Obviously quality materials ..I.e. Thick knee sleeves, elbow sleeves check out SBD products I like their things. For wrist wraps I love the thick TUFF wraps 32"..quality gear. I like my leather Rouge lifting belt, no velcro bs. Depends on what gear you're talking about but this ones obvious. Aesthetics comes 2nd.


----------



## Milo (Jun 15, 2017)

Shit that doesnt break. I also like bedazzled options.


----------



## NbleSavage (Jun 15, 2017)

On this board, I suspect ye'll hear the same response echoed - make a quality product & people will buy it even if it commands a bit pf a premium price. These arent the blokes who shop at Wal-Mart for a lifting belt.


----------



## Solomc (Jun 15, 2017)

Well made plus shit that looks cool.  Blacked out with brass hand knurling and brass weight mounts, Seat that don't rip. Again quality material. Nice padding but not solid. Something that makes me feel secure when I add the weight. Ease of movement. I want to feel the weight.  No wobbly shit. Hope that helps. If you need quality control and/or someone to test it out. Send that shit this way. Solo


----------



## PFM (Jun 15, 2017)

From a marketing standpoint I'd create two lines, one for the poser and one for the serious. Personally I care nothing about looks, females got that. One line only go 'built to last' and that quality won't make it pretty enough for the gender confused millennial, hence no 
accessory pose downs in chat (I wish).


----------



## gymrat827 (Jun 16, 2017)

PFM said:


> From a marketing standpoint I'd create two lines, one for the poser and one for the serious.

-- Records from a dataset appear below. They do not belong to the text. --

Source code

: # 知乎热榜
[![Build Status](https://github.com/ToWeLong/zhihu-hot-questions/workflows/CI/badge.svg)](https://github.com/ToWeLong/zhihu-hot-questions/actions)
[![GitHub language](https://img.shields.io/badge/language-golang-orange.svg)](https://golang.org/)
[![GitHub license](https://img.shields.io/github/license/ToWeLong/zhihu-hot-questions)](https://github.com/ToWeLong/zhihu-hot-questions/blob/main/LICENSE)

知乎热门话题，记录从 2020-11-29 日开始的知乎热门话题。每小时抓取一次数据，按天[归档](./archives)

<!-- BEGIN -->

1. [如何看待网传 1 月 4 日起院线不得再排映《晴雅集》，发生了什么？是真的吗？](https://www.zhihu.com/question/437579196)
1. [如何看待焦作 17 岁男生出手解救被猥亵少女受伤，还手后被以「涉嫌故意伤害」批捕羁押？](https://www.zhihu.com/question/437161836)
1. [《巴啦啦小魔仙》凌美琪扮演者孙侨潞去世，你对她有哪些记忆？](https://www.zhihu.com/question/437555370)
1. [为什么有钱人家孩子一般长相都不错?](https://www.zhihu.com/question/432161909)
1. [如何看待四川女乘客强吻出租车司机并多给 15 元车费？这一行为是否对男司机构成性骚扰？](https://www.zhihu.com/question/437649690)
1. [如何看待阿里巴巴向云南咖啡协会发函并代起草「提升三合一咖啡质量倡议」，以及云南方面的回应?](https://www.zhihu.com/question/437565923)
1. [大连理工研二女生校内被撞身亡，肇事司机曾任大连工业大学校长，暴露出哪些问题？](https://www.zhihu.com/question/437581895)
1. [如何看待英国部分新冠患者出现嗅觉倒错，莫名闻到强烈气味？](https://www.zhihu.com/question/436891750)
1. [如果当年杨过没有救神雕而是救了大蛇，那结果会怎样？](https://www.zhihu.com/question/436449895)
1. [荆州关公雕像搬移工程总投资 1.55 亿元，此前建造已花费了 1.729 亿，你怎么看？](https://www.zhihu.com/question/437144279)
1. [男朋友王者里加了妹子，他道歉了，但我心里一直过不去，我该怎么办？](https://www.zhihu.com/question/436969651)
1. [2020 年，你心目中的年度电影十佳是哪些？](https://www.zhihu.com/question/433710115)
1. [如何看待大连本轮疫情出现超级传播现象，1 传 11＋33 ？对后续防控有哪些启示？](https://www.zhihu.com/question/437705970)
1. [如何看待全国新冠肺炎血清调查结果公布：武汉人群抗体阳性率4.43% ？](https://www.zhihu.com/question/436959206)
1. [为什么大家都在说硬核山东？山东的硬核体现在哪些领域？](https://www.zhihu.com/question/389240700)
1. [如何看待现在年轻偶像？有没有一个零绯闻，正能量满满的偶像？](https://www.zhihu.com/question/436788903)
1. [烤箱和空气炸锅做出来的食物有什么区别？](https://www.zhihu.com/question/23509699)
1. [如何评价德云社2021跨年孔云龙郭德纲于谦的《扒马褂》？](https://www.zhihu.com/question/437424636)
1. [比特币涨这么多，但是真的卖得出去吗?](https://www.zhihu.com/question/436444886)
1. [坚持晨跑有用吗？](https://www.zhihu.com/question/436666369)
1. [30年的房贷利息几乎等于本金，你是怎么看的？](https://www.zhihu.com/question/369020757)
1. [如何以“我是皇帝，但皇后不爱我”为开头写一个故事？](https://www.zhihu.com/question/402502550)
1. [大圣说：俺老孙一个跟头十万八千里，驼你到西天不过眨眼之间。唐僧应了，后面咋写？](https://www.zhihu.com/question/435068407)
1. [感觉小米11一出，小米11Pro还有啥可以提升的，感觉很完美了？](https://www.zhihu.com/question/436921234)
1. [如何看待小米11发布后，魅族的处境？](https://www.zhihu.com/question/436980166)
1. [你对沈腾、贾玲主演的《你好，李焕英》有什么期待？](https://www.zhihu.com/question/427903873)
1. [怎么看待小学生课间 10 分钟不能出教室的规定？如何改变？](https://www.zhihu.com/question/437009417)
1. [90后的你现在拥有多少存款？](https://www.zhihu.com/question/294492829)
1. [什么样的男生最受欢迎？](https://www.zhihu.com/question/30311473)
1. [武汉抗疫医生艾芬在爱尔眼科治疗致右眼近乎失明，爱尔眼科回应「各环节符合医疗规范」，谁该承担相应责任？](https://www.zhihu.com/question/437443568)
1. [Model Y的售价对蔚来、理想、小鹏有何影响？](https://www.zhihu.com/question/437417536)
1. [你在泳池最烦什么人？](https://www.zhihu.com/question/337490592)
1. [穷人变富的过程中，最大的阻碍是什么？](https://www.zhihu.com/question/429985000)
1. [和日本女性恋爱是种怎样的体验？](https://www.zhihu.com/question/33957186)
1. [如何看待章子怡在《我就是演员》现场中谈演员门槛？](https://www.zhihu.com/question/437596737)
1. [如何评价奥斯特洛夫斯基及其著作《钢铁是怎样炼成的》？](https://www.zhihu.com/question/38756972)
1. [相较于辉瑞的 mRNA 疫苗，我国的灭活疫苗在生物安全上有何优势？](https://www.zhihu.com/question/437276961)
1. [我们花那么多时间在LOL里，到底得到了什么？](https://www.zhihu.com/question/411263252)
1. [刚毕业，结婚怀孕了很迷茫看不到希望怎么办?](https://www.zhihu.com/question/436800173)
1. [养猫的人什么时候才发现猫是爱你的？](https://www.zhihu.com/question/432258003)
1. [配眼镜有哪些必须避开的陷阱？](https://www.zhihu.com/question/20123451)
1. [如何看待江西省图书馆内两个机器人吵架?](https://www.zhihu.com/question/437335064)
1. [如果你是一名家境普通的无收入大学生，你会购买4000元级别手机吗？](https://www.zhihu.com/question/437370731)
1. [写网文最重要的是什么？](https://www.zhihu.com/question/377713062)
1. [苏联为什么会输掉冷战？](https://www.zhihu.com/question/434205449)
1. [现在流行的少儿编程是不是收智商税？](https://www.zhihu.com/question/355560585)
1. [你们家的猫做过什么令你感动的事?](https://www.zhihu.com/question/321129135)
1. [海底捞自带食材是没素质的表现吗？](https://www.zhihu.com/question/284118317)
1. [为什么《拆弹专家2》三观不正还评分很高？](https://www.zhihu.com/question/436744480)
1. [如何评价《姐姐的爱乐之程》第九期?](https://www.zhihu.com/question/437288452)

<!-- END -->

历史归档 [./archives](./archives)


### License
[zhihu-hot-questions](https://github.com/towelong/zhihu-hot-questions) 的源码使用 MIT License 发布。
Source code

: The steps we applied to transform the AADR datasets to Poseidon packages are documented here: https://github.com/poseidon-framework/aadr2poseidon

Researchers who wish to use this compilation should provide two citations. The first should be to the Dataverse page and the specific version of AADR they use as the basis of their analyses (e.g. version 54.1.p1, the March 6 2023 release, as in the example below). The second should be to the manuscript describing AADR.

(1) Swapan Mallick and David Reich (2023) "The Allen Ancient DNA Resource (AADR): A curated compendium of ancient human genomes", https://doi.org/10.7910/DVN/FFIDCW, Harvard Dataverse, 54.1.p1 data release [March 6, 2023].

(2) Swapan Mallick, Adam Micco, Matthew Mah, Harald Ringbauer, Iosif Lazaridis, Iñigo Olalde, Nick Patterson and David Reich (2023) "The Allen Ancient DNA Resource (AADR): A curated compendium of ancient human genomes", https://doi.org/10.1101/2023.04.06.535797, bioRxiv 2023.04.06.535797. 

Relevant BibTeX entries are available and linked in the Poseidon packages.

This is actually a pretty good idea.  You can have BS made in China, Vietnam, etc and sell it, newbies and others like that just want to use straps to look cool.......They dont reap the benefits they actually provide.

Than you other line be of all hi-quality, solid stuff.  The real guys know whats shit n what isnt.  You poser's will have their price point stuff and the hardcore guys will have theirs.  On paper, it could/should work out well.


----------



## Zombialja Bones (Jul 9, 2017)

How is this posted in the member's journals?


----------